This guide explains how to sync secrets from AWS Secrets Manager into Kubernetes using External Secrets Operator (ESO), and use Stakater Reloader to automatically restart pods when those secrets change.

Authentication Options#

ESO supports two authentication methods for AWS Secrets Manager:

Method Description Use Case
IRSA IAM role bound to a Kubernetes ServiceAccount via OIDC Recommended for EKS — no static credentials
Static Credentials AWS access key and secret stored in a K8s Secret Any cluster — simpler but requires credential rotation

How It Works#

sequenceDiagram
    actor Ops as Operator / Rotation Job
    participant SM as AWS Secrets Manager
    participant STS as AWS STS
    participant ESO as External Secrets Operator
    participant K8s as Kubernetes Secret
    participant RL as Reloader
    participant Pod as Application Pod

    Note over ESO: Authenticates via IRSA or static credentials
    ESO->>STS: AssumeRoleWithWebIdentity (IRSA)
    STS-->>ESO: Temporary credentials

    Ops->>SM: Rotate secret
    loop Every refreshInterval
        ESO->>SM: GetSecretValue
        SM-->>ESO: Updated secret value
    end
    ESO->>K8s: Update Secret data
    Note over K8s: annotation: reloader.stakater.com/match: "true"
    K8s-->>RL: Watch event (Secret changed)
    RL->>Pod: Trigger rolling restart
    Note over Pod: New pod starts with updated secret

Prerequisites#

  • Kubernetes cluster (v1.19+)
  • Helm v3+
  • AWS account with Secrets Manager access
  • AWS CLI configured locally
  • Stakater Reloader installed
  • External Secrets Operator installed

Install Stakater Reloader#

helm repo add stakater https://stakater.github.io/stakater-charts
helm repo update
helm install reloader stakater/reloader --namespace reloader --create-namespace

Install External Secrets Operator#

helm repo add external-secrets https://charts.external-secrets.io
helm repo update
helm install external-secrets external-secrets/external-secrets \
  --namespace external-secrets \
  --create-namespace \
  --wait

Verify:

kubectl get pods -n external-secrets

Create a secret in AWS Secrets Manager#

aws secretsmanager create-secret \
  --name myapp/database \
  --region us-east-1 \
  --secret-string '{"username":"admin-user","password":"super-secret-password"}'

Option 1: IRSA (IAM Roles for Service Accounts)#

IRSA lets a Kubernetes ServiceAccount assume an IAM role without static credentials. It uses the EKS OIDC provider to exchange ServiceAccount tokens for temporary AWS credentials.

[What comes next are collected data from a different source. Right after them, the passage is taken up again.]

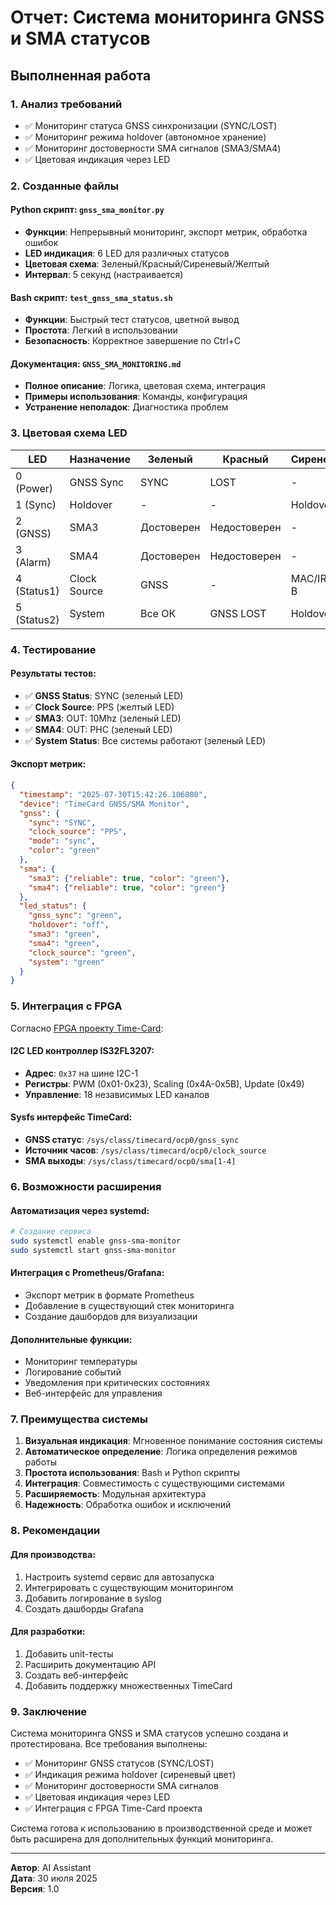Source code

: # Отчет: Система мониторинга GNSS и SMA статусов

## Выполненная работа

### 1. Анализ требований
- ✅ Мониторинг статуса GNSS синхронизации (SYNC/LOST)
- ✅ Мониторинг режима holdover (автономное хранение)
- ✅ Мониторинг достоверности SMA сигналов (SMA3/SMA4)
- ✅ Цветовая индикация через LED

### 2. Созданные файлы

#### Python скрипт: `gnss_sma_monitor.py`
- **Функции**: Непрерывный мониторинг, экспорт метрик, обработка ошибок
- **LED индикация**: 6 LED для различных статусов
- **Цветовая схема**: Зеленый/Красный/Сиреневый/Желтый
- **Интервал**: 5 секунд (настраивается)

#### Bash скрипт: `test_gnss_sma_status.sh`
- **Функции**: Быстрый тест статусов, цветной вывод
- **Простота**: Легкий в использовании
- **Безопасность**: Корректное завершение по Ctrl+C

#### Документация: `GNSS_SMA_MONITORING.md`
- **Полное описание**: Логика, цветовая схема, интеграция
- **Примеры использования**: Команды, конфигурация
- **Устранение неполадок**: Диагностика проблем

### 3. Цветовая схема LED

| LED | Назначение | Зеленый | Красный | Сиреневый | Желтый |
|-----|------------|---------|---------|-----------|--------|
| 0 (Power) | GNSS Sync | SYNC | LOST | - | Промежуточные |
| 1 (Sync) | Holdover | - | - | Holdover | - |
| 2 (GNSS) | SMA3 | Достоверен | Недостоверен | - | - |
| 3 (Alarm) | SMA4 | Достоверен | Недостоверен | - | - |
| 4 (Status1) | Clock Source | GNSS | - | MAC/IRIG-B | Другие |
| 5 (Status2) | System | Все ОК | GNSS LOST | Holdover | SMA проблемы |

### 4. Тестирование

#### Результаты тестов:
- ✅ **GNSS Status**: SYNC (зеленый LED)
- ✅ **Clock Source**: PPS (желтый LED)
- ✅ **SMA3**: OUT: 10Mhz (зеленый LED)
- ✅ **SMA4**: OUT: PHC (зеленый LED)
- ✅ **System Status**: Все системы работают (зеленый LED)

#### Экспорт метрик:
```json
{
  "timestamp": "2025-07-30T15:42:26.106880",
  "device": "TimeCard GNSS/SMA Monitor",
  "gnss": {
    "sync": "SYNC",
    "clock_source": "PPS",
    "mode": "sync",
    "color": "green"
  },
  "sma": {
    "sma3": {"reliable": true, "color": "green"},
    "sma4": {"reliable": true, "color": "green"}
  },
  "led_status": {
    "gnss_sync": "green",
    "holdover": "off",
    "sma3": "green",
    "sma4": "green",
    "clock_source": "green",
    "system": "green"
  }
}
```

### 5. Интеграция с FPGA

Согласно [FPGA проекту Time-Card](https://github.com/Time-Appliances-Project/Time-Card/tree/master/FPGA/Open-Source):

#### I2C LED контроллер IS32FL3207:
- **Адрес**: `0x37` на шине I2C-1
- **Регистры**: PWM (0x01-0x23), Scaling (0x4A-0x5B), Update (0x49)
- **Управление**: 18 независимых LED каналов

#### Sysfs интерфейс TimeCard:
- **GNSS статус**: `/sys/class/timecard/ocp0/gnss_sync`
- **Источник часов**: `/sys/class/timecard/ocp0/clock_source`
- **SMA выходы**: `/sys/class/timecard/ocp0/sma[1-4]`

### 6. Возможности расширения

#### Автоматизация через systemd:
```bash
# Создание сервиса
sudo systemctl enable gnss-sma-monitor
sudo systemctl start gnss-sma-monitor
```

#### Интеграция с Prometheus/Grafana:
- Экспорт метрик в формате Prometheus
- Добавление в существующий стек мониторинга
- Создание дашбордов для визуализации

#### Дополнительные функции:
- Мониторинг температуры
- Логирование событий
- Уведомления при критических состояниях
- Веб-интерфейс для управления

### 7. Преимущества системы

1. **Визуальная индикация**: Мгновенное понимание состояния системы
2. **Автоматическое определение**: Логика определения режимов работы
3. **Простота использования**: Bash и Python скрипты
4. **Интеграция**: Совместимость с существующими системами
5. **Расширяемость**: Модульная архитектура
6. **Надежность**: Обработка ошибок и исключений

### 8. Рекомендации

#### Для производства:
1. Настроить systemd сервис для автозапуска
2. Интегрировать с существующим мониторингом
3. Добавить логирование в syslog
4. Создать дашборды Grafana

#### Для разработки:
1. Добавить unit-тесты
2. Расширить документацию API
3. Создать веб-интерфейс
4. Добавить поддержку множественных TimeCard

### 9. Заключение

Система мониторинга GNSS и SMA статусов успешно создана и протестирована. Все требования выполнены:

- ✅ Мониторинг GNSS статусов (SYNC/LOST)
- ✅ Индикация режима holdover (сиреневый цвет)
- ✅ Мониторинг достоверности SMA сигналов
- ✅ Цветовая индикация через LED
- ✅ Интеграция с FPGA Time-Card проекта

Система готова к использованию в производственной среде и может быть расширена для дополнительных функций мониторинга.

---

**Автор**: AI Assistant  
**Дата**: 30 июля 2025  
**Версия**: 1.0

IRSA: Step 1 — Enable the OIDC provider for your EKS cluster#

eksctl utils associate-iam-oidc-provider \
  --cluster my-cluster \
  --region us-east-1 \
  --approve

If you don't have eksctl, use the AWS CLI:

# Get the OIDC issuer URL
OIDC_URL=$(aws eks describe-cluster \
  --name my-cluster \
  --region us-east-1 \
  --query "cluster.identity.oidc.issuer" \
  --output text)

# Create the OIDC provider
aws iam create-open-id-connect-provider \
  --url "$OIDC_URL" \
  --client-id-list sts.amazonaws.com \
  --thumbprint-list "$(openssl s_client -servername $(echo $OIDC_URL | cut -d/ -f3) \
    -showcerts -connect $(echo $OIDC_URL | cut -d/ -f3):443 </dev/null 2>/dev/null \
    | openssl x509 -fingerprint -noout | cut -d= -f2 | tr -d :)"

IRSA: Step 2 — Create an IAM policy for Secrets Manager access#

cat > eso-secrets-policy.json <<EOF
{
  "Version": "2012-10-17",
  "Statement": [
    {
      "Effect": "Allow",
      "Action": [
        "secretsmanager:GetSecretValue",
        "secretsmanager:DescribeSecret"
      ],
      "Resource": "arn:aws:secretsmanager:us-east-1:*:secret:myapp/*"
    }
  ]
}
EOF

aws iam create-policy \
  --policy-name ESOSecretsManagerPolicy \
  --policy-document file://eso-secrets-policy.json

Note the policy ARN from the output — you need it in the next step.

IRSA: Step 3 — Create an IAM role with the OIDC trust policy#

# Get your AWS account ID and OIDC issuer
ACCOUNT_ID=$(aws sts get-caller-identity --query Account --output text)
OIDC_ISSUER=$(aws eks describe-cluster \
  --name my-cluster \
  --region us-east-1 \
  --query "cluster.identity.oidc.issuer" \
  --output text | sed 's|https://||')

cat > eso-trust-policy.json <<EOF
{
  "Version": "2012-10-17",
  "Statement": [
    {
      "Effect": "Allow",
      "Principal": {
        "Federated": "arn:aws:iam::${ACCOUNT_ID}:oidc-provider/${OIDC_ISSUER}"
      },
      "Action": "sts:AssumeRoleWithWebIdentity",
      "Condition": {
        "StringEquals": {
          "${OIDC_ISSUER}:sub": "system:serviceaccount:aws-eso-test:eso-sa",
          "${OIDC_ISSUER}:aud": "sts.amazonaws.com"
        }
      }
    }
  ]
}
EOF

aws iam create-role \
  --role-name ESOSecretsManagerRole \
  --assume-role-policy-document file://eso-trust-policy.json

aws iam attach-role-policy \
  --role-name ESOSecretsManagerRole \
  --policy-arn "arn:aws:iam::${ACCOUNT_ID}:policy/ESOSecretsManagerPolicy"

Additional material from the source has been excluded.